* **INSTRUCTIONS TO FOLLOW**:
Report how many lines in the data include the string "that", and add nothing else.

* **GIVEN DATA**:

*****

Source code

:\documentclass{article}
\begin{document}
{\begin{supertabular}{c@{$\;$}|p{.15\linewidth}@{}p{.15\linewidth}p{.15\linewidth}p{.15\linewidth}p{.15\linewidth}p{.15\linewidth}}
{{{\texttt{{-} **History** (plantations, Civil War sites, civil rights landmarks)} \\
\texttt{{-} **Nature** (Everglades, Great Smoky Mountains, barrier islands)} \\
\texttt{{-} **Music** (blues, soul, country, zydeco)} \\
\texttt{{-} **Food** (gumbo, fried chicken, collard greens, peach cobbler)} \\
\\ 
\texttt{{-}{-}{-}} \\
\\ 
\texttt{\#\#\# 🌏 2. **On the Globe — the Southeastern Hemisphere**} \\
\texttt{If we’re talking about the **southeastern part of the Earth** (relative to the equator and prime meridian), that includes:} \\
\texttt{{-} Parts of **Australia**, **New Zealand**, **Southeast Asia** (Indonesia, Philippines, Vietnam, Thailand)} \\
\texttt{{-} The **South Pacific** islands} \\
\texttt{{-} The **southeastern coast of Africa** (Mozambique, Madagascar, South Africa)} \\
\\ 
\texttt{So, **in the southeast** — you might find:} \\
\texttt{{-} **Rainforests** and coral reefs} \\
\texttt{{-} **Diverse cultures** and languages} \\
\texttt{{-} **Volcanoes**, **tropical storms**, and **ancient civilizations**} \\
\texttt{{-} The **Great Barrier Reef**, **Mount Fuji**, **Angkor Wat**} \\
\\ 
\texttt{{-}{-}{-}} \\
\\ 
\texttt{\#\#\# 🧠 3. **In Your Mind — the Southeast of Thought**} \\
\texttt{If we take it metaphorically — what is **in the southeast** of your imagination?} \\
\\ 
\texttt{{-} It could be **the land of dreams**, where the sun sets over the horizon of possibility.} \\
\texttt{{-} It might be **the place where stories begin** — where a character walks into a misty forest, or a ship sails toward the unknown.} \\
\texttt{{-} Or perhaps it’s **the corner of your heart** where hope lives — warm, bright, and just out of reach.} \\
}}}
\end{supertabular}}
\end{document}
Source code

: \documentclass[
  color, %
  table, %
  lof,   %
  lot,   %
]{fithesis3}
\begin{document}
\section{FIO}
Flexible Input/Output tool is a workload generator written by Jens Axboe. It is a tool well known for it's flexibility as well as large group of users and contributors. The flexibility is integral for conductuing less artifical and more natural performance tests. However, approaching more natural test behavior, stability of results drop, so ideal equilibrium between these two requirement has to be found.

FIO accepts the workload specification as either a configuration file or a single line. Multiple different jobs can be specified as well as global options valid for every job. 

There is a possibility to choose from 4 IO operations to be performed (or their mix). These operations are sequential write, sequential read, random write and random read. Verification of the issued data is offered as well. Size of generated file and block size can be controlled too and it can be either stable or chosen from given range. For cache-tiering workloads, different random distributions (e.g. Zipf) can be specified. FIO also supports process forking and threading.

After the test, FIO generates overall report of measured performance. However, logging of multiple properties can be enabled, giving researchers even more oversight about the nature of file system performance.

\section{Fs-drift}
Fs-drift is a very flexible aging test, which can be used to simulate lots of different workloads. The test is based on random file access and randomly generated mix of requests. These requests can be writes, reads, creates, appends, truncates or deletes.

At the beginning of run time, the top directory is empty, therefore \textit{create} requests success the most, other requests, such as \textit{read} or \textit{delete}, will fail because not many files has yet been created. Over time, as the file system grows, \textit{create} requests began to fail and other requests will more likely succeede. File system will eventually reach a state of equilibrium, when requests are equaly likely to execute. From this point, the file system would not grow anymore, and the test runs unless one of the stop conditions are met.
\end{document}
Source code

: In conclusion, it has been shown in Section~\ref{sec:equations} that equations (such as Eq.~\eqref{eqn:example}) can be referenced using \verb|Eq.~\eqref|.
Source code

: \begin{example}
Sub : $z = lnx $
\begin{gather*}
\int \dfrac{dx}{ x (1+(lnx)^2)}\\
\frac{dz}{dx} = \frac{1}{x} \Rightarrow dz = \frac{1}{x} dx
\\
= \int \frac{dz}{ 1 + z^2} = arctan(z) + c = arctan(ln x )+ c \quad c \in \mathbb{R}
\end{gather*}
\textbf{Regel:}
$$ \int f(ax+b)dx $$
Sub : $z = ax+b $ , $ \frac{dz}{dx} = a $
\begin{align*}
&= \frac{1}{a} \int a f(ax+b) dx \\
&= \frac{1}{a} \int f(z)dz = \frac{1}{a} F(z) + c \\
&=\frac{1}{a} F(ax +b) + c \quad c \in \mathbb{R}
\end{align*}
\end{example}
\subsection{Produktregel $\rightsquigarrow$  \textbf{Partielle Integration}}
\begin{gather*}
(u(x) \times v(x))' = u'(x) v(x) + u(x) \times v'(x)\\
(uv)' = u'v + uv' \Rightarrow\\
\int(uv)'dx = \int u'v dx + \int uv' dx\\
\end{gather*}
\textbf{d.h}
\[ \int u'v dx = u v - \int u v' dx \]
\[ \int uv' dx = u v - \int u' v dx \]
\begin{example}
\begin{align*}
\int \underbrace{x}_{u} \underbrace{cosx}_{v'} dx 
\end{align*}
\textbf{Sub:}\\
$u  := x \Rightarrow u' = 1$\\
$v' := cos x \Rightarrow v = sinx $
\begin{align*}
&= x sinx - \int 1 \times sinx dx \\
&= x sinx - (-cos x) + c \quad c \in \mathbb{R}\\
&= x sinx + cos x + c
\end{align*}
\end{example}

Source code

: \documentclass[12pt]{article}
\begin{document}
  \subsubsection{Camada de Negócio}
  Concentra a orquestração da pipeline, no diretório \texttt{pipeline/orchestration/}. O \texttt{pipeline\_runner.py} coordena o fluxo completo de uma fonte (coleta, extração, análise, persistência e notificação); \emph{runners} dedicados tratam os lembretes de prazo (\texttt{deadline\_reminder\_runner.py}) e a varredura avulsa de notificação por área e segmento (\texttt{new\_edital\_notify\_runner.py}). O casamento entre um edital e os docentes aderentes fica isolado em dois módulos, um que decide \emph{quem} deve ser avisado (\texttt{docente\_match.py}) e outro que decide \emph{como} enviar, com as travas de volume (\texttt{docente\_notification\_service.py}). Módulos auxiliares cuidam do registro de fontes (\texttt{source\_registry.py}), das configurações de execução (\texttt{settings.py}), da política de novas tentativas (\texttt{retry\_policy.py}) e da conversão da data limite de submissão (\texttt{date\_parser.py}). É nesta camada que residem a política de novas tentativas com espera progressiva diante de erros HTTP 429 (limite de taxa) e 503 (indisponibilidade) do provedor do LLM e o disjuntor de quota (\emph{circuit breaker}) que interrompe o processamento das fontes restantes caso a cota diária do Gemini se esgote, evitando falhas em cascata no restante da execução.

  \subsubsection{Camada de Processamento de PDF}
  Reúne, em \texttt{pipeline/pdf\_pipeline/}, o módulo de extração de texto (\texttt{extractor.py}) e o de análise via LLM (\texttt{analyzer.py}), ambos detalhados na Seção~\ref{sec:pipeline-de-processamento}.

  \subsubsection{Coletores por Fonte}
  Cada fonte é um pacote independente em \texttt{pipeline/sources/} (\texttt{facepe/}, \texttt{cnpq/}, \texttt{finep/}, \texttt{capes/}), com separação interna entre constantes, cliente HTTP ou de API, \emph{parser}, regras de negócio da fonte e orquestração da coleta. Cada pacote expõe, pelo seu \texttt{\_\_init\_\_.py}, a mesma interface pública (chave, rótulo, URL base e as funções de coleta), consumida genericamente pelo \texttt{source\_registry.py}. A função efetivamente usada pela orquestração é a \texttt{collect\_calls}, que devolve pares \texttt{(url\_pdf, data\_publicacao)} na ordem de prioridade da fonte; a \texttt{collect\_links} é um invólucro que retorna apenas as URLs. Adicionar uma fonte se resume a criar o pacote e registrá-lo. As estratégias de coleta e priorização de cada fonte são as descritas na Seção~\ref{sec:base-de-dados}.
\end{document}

*****

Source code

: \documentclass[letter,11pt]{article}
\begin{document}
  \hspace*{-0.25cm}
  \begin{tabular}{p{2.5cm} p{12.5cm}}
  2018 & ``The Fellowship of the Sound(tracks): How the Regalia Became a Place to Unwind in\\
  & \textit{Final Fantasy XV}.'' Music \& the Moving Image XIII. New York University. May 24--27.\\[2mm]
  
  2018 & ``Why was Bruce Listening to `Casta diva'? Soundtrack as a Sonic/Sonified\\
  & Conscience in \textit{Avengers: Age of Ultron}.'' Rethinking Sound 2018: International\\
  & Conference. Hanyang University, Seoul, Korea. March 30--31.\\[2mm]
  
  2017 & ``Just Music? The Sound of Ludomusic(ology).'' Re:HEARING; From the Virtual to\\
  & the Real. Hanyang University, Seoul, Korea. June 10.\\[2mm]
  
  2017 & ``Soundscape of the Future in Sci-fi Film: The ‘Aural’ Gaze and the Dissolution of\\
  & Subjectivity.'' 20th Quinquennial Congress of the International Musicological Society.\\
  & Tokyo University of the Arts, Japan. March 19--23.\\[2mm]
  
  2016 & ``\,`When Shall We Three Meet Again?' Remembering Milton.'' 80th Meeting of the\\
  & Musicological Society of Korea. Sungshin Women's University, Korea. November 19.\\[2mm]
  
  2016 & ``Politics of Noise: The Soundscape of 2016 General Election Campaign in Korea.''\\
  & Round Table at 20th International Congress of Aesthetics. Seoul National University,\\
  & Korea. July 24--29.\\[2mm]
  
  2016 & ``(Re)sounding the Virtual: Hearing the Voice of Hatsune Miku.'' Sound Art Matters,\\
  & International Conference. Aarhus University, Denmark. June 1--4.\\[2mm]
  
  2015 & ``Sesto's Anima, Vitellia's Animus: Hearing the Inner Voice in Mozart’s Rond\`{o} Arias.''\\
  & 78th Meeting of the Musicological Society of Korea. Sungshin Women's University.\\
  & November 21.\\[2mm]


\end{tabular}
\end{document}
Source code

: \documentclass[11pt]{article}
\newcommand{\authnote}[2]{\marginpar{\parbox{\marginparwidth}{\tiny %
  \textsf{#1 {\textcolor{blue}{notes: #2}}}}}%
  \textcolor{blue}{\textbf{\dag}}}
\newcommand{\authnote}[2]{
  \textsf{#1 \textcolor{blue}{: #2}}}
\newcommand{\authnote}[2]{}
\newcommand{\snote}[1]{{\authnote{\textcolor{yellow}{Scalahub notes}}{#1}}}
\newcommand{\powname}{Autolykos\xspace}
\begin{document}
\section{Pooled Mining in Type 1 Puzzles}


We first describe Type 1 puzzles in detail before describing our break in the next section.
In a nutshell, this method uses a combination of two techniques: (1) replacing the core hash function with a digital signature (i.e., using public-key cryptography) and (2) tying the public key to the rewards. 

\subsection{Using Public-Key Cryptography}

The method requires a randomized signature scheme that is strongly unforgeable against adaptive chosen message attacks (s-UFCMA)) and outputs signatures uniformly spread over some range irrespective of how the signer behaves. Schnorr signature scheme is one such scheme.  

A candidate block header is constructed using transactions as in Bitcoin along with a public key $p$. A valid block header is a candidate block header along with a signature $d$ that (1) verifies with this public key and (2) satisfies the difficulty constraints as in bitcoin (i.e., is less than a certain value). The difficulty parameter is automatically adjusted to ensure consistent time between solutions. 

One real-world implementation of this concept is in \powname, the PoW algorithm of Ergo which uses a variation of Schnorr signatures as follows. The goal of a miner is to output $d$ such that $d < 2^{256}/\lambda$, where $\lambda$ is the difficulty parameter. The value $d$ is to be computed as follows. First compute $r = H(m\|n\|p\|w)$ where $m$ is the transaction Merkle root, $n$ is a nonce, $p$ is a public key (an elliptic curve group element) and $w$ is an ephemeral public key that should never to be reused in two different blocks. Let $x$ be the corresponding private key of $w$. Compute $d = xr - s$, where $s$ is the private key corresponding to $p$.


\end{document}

*****

* **RESULT FOR THIS EXERCISE**:
5